Bean, W. G., Sandie Pendleton: Stonewall’s Man
In some ways Pendleton became the son that Jackson never had. One of the most competent Chiefs of Staff that a general could want. Young Pendleton served Jackson till his commander’s death. Sandie was killed in battle in the 1864 Valley Campaign, a devout Christian soldier to the last. He was the son of the Pastor of the Episcopal Church in Lexington.
Cockrell, Monroe G., ed., Gunner with Stonewall: The Reminiscences of William Thomas Poague
Poague was a fellow-member of the Church in Lexington with Thomas Jackson. He rose to the rank of Lt. Col. Of Artillery in the Army of Northern Virginia. He became an elder in the church after the war. This memoir was written for his children in 1903 and is a Confederate classic.
Colt, Margaretta Barton, Defend the Valley: A Shenandoah Family in the Civil War
A descendant of the Barton-Jones clan in the Shenandoah Valley, this book was a labor of love over seven years of research. A clear and engaging writer, the author tells the story of a family that sent eleven sons to battle.
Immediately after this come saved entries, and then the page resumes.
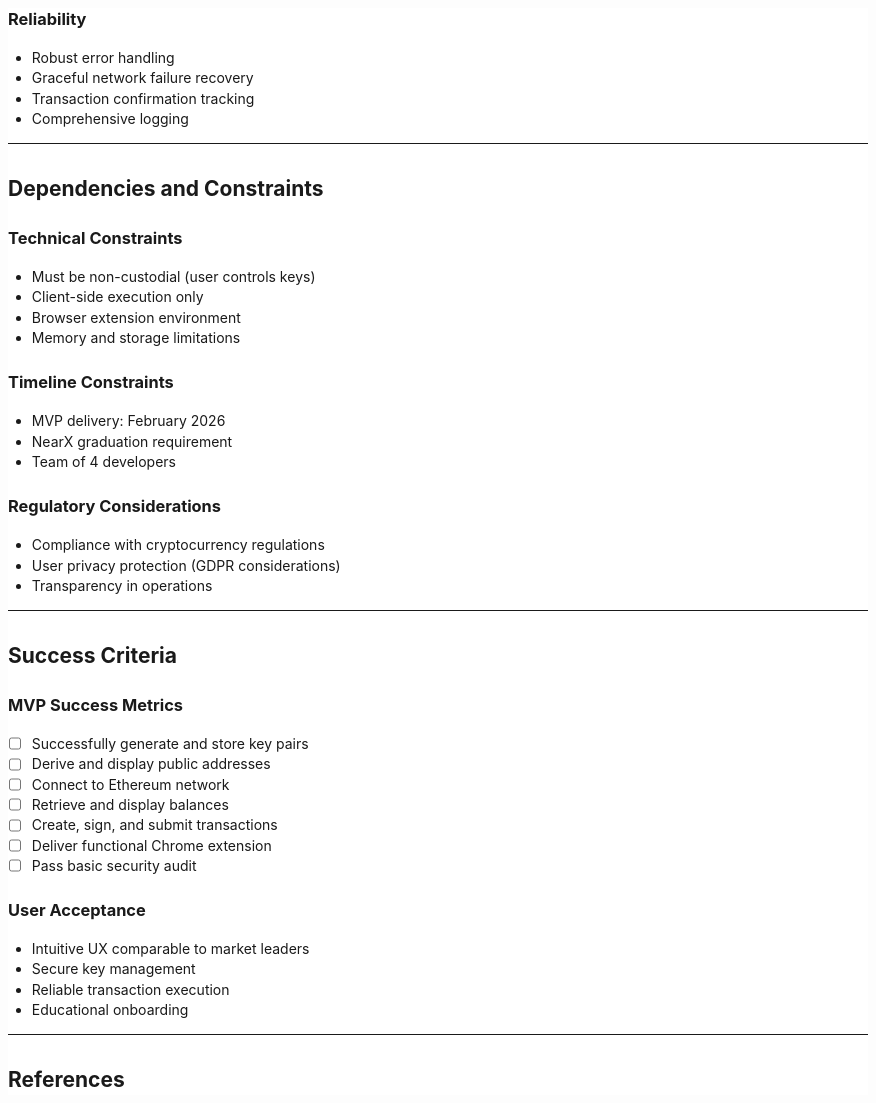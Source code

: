 ### Reliability
- Robust error handling
- Graceful network failure recovery
- Transaction confirmation tracking
- Comprehensive logging

---

## Dependencies and Constraints

### Technical Constraints
- Must be non-custodial (user controls keys)
- Client-side execution only
- Browser extension environment
- Memory and storage limitations

### Timeline Constraints
- MVP delivery: February 2026
- NearX graduation requirement
- Team of 4 developers

### Regulatory Considerations
- Compliance with cryptocurrency regulations
- User privacy protection (GDPR considerations)
- Transparency in operations

---

## Success Criteria

### MVP Success Metrics
- [ ] Successfully generate and store key pairs
- [ ] Derive and display public addresses
- [ ] Connect to Ethereum network
- [ ] Retrieve and display balances
- [ ] Create, sign, and submit transactions
- [ ] Deliver functional Chrome extension
- [ ] Pass basic security audit

### User Acceptance
- Intuitive UX comparable to market leaders
- Secure key management
- Reliable transaction execution
- Educational onboarding

---

## References
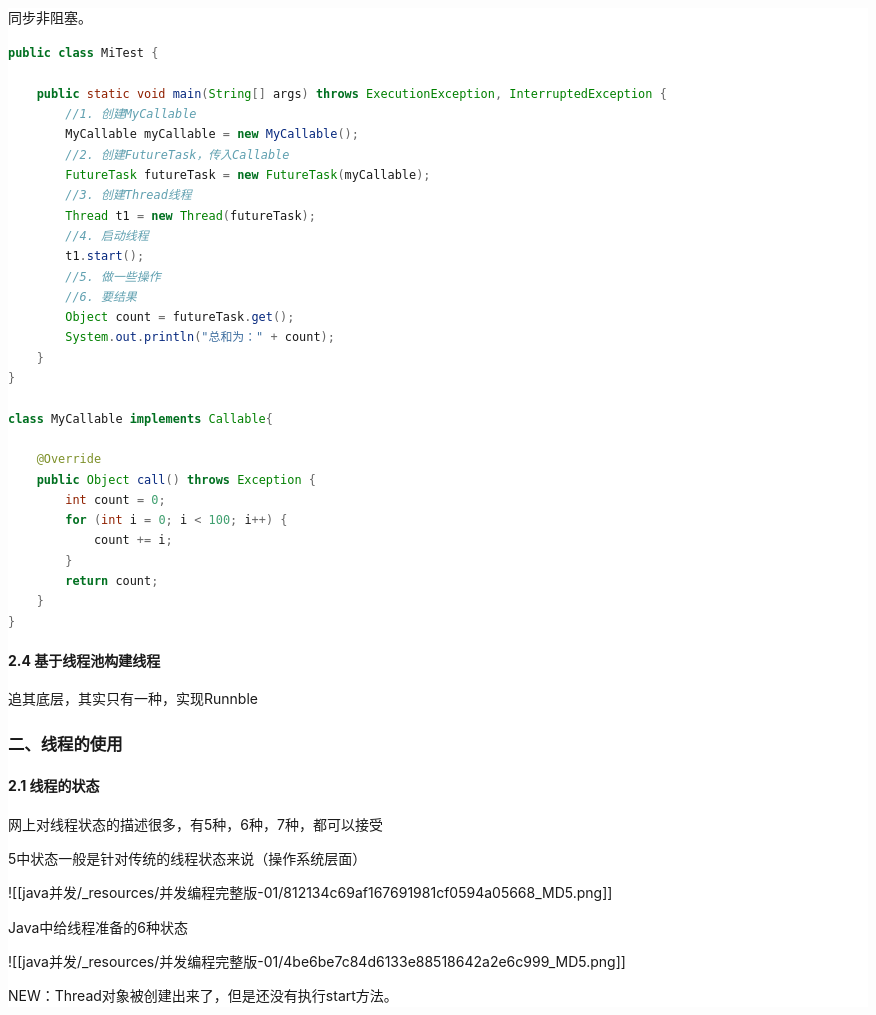 同步非阻塞。

```java
public class MiTest {

    public static void main(String[] args) throws ExecutionException, InterruptedException {
        //1. 创建MyCallable
        MyCallable myCallable = new MyCallable();
        //2. 创建FutureTask，传入Callable
        FutureTask futureTask = new FutureTask(myCallable);
        //3. 创建Thread线程
        Thread t1 = new Thread(futureTask);
        //4. 启动线程
        t1.start();
        //5. 做一些操作
        //6. 要结果
        Object count = futureTask.get();
        System.out.println("总和为：" + count);
    }
}

class MyCallable implements Callable{

    @Override
    public Object call() throws Exception {
        int count = 0;
        for (int i = 0; i < 100; i++) {
            count += i;
        }
        return count;
    }
}
```

#### 2.4 基于线程池构建线程

追其底层，其实只有一种，实现Runnble

### **二、线程的使用**

#### 2.1 线程的状态

网上对线程状态的描述很多，有5种，6种，7种，都可以接受

5中状态一般是针对传统的线程状态来说（操作系统层面）

![[java并发/_resources/并发编程完整版-01/812134c69af167691981cf0594a05668_MD5.png]]

Java中给线程准备的6种状态

![[java并发/_resources/并发编程完整版-01/4be6be7c84d6133e88518642a2e6c999_MD5.png]]

NEW：Thread对象被创建出来了，但是还没有执行start方法。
David McCullough called this book “a wonderful event.” Robert Krick described it as a “sad, brave tale of a family in the midst of that anguish and chaos—an instant classic.” And so it is.
Heatwole, John L., Chrisman’s Boy Company: A History of the Civil War Service of Company A, 3rd Battalion, Virginia Mounted Reserves
This book relates the heroic service of a company of seventeen year-old cavalrymen from the Shenandoah Valley in the last desperate year of the Civil War. Too young for regular service, this home-guard unit tried to stop the burning of the Valley.
MacDonald, Cornelia Peake, A Woman’s Civil War: A Diary, with Reminiscences of the War, from March, 1862
The story of a Christian mother with ten children, husband and three sons at war, with two married daughters in a town that changed hands some 25 times in the course of the Civil War. She has to keep two rambunctious sons, a small daughters and a lap baby alive when there is little food and no money. This is my favorite woman’s account of life in the Shenandoah Valley in the most desperate circumstances. She ends up leaving her home in Winchester and ends the war in Lexington. An incredible story of faith and fortitude. (If you find the edition I have, edited by Minrose Gwin at the University of Wisconsin, be rest assured Cornelia was not a proto-feminist. . .)
Turner, Charles W., Ted Barclay, Liberty Hall Volunteers: Letters from the Stonewall Brigade
In these letters you see the smoke and hear the din of battle and agonize with him over his spiritual struggles. Although raised in the church he was uncommitted to Christ till the middle of the Civil War. In God’s providence, Ted survived the war and took his place in Lexington as devoted churchman for forty-six years and ardent Christian as he raised his six children and served his town and community as a model farmer and businessman.